If government does not succeed in winning over the hearts and minds of
the people in relation to a particular policy, those most affected will
find a way of registering their sense of unfairness. And they do so
through another branch of government, the tax system. This is why
policy needs to be not only economically sound, but emotionally
intelligent.
-
Tina Murphy
The
ATO has the responsibility of regulating over 8 million taxpayers each
year to ensure they pay their fair share of tax. This responsibility
sometimes involves punishing taxpayers who have failed to meet their
obligations. However, when regulators such as the ATO punish
non-compliers in ways that are seen to be harsh and insensitive, this
sometimes results in widespread resistance to their decisions and
rules. This is particularly the case when taxpayers may have
inadvertently violated tax laws (either through ignorance or an
innocent mistake). This is because deterrence-based policies that place
an emphasis on punitive penalties can be seen to be procedurally
unfair. Our research has shown that when decisions are seen to be
procedurally unfair taxpayers question the legitimacy of the ATO's
authority.
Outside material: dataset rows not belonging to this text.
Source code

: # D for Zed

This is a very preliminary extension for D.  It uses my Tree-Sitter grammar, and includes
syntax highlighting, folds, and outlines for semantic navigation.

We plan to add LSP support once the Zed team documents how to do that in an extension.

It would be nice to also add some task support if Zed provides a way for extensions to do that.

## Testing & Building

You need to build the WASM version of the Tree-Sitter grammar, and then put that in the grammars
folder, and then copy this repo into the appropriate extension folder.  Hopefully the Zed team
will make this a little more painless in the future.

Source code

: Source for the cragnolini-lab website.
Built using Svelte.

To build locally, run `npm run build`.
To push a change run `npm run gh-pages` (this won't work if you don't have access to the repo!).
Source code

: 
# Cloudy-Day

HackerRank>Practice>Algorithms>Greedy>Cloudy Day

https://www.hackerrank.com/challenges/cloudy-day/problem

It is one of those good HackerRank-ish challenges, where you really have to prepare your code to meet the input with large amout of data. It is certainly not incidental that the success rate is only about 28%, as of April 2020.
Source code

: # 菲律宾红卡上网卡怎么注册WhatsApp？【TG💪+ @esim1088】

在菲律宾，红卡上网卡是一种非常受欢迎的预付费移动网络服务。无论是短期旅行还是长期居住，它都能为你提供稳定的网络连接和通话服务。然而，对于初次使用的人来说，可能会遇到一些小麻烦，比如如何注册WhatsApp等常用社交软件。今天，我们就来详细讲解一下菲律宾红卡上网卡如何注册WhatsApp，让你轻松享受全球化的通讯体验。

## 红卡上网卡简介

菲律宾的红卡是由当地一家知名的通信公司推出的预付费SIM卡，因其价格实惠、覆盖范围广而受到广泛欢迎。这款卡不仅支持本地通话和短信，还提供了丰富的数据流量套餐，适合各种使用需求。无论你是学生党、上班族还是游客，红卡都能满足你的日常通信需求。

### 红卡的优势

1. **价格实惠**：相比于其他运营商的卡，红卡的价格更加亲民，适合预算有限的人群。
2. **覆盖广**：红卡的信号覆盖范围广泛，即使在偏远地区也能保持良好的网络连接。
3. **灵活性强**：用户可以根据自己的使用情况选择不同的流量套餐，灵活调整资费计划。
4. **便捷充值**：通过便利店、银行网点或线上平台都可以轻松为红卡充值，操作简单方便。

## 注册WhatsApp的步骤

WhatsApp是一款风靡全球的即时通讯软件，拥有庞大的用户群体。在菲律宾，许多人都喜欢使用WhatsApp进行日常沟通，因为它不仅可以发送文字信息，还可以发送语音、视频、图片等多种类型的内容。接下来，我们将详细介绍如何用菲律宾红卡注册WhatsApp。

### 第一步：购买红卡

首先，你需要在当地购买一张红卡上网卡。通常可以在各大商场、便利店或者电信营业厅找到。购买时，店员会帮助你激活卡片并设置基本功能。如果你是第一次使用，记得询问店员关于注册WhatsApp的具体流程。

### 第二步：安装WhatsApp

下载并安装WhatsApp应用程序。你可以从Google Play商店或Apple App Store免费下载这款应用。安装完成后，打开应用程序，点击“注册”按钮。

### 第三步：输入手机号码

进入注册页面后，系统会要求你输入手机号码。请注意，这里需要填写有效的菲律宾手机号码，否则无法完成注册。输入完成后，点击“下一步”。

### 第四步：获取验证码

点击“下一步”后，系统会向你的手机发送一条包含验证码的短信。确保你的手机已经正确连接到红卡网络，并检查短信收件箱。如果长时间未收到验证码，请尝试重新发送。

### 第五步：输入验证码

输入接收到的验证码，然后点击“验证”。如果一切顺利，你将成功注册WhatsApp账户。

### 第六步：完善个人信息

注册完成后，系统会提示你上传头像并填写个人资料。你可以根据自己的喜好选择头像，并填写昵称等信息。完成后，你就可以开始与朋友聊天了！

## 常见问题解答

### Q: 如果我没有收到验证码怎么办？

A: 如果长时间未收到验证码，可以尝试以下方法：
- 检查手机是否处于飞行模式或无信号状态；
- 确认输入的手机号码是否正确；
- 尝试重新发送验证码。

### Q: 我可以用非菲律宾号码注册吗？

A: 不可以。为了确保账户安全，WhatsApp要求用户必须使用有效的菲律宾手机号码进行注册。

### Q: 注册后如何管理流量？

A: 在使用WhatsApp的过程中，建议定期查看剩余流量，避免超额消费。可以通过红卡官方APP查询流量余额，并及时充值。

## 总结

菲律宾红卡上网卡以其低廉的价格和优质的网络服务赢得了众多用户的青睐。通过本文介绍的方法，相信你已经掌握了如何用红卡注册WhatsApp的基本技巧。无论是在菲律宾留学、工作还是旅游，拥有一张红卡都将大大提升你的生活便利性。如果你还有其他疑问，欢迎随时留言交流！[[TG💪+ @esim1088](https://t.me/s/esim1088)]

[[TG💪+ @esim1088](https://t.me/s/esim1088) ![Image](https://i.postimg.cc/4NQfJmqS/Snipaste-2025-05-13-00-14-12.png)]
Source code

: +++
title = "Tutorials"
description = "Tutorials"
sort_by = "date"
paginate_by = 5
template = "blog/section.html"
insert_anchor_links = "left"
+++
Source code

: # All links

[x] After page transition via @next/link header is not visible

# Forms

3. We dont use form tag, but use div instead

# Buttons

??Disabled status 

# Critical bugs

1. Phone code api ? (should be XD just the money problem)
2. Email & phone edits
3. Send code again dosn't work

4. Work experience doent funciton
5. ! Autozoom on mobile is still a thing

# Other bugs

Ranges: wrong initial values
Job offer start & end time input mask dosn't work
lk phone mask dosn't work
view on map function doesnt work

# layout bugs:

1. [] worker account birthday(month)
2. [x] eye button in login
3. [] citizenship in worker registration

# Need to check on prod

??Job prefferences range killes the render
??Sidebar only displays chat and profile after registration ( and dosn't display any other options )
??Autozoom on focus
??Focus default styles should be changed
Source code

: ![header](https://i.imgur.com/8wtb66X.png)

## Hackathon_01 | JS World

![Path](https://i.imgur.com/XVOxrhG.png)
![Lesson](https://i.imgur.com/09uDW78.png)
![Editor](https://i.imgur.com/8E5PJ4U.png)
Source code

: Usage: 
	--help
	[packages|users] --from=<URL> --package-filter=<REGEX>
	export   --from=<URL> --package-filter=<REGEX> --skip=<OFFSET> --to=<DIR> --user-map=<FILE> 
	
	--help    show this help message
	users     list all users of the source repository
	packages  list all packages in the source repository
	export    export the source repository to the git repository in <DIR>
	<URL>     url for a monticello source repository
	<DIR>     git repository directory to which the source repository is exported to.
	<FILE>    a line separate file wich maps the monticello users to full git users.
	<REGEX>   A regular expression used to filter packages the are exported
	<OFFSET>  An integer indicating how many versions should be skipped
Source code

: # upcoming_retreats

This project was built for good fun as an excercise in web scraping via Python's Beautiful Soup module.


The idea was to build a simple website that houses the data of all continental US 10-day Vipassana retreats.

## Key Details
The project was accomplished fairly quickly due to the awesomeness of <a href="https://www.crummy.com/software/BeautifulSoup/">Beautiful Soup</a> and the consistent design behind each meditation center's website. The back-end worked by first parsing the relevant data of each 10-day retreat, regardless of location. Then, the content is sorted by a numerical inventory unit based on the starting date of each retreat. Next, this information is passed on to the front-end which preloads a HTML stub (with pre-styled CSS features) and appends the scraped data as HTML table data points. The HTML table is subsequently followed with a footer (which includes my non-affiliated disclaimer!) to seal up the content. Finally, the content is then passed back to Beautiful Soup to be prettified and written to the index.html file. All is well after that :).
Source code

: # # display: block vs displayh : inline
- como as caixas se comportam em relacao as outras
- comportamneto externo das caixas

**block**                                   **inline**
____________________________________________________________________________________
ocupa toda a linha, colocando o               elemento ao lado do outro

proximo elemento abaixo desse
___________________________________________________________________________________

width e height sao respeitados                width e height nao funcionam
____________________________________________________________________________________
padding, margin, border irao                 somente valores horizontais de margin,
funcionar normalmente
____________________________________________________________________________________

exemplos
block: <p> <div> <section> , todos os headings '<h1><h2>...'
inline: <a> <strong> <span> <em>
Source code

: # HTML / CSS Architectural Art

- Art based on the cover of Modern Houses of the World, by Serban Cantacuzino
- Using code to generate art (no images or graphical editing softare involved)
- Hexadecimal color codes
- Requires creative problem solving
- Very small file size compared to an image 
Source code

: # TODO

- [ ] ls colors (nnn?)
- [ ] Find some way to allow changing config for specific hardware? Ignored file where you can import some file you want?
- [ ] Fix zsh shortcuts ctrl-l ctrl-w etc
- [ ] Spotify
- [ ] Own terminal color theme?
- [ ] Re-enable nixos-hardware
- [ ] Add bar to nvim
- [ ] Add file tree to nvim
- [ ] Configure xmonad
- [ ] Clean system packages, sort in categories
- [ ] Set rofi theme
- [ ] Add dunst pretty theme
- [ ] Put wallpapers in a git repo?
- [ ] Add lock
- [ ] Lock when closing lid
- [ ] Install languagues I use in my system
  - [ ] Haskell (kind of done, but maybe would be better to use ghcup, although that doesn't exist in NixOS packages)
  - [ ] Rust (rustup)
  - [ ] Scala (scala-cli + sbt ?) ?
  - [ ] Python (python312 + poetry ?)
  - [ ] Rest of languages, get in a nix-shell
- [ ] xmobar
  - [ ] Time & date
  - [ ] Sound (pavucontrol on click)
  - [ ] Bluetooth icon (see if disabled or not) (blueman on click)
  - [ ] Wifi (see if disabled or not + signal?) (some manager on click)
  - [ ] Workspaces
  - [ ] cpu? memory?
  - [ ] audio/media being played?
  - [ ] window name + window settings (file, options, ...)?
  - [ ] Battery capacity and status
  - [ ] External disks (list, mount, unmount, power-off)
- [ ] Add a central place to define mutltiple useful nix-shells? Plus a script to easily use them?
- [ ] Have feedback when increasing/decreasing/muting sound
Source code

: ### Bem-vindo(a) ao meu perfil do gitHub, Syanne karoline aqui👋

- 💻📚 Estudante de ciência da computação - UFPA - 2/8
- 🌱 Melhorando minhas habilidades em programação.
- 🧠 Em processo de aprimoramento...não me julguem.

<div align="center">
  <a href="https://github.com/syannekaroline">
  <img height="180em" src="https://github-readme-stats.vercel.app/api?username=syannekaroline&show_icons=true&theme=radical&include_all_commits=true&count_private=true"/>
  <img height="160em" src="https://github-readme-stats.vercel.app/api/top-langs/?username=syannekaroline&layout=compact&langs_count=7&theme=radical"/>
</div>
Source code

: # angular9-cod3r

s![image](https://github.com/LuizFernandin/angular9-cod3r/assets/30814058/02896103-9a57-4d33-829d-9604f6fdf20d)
If left unchecked, this can result in decreased levels of
trust, resistance and subsequent non-compliance in the future. These
findings suggest that regulators need to be responsive in the way they
administer their enforcement practices.
- Vivienne Waller

Responsive regulation requires that the regulatory agency is able to
detect non-compliance. In the context of taxation in Australia, the
ATO's ability to ensure voluntary compliance with both the letter and
spirit of taxation law rests not only on taxpayer understandings of and
commitment to the taxation system, but also on ATO ability to detect
non-compliance. In order that trust and confidence in the ATO is not
undermined, it is critical that integrity underpins all ATO efforts to
detect non-compliance. The implications of this extend beyond treating
taxpayers as honest unless their actions indicate otherwise. At a
grass-roots level, integrity also involves transparency in ATO field
officer's everyday dealings with taxpayers.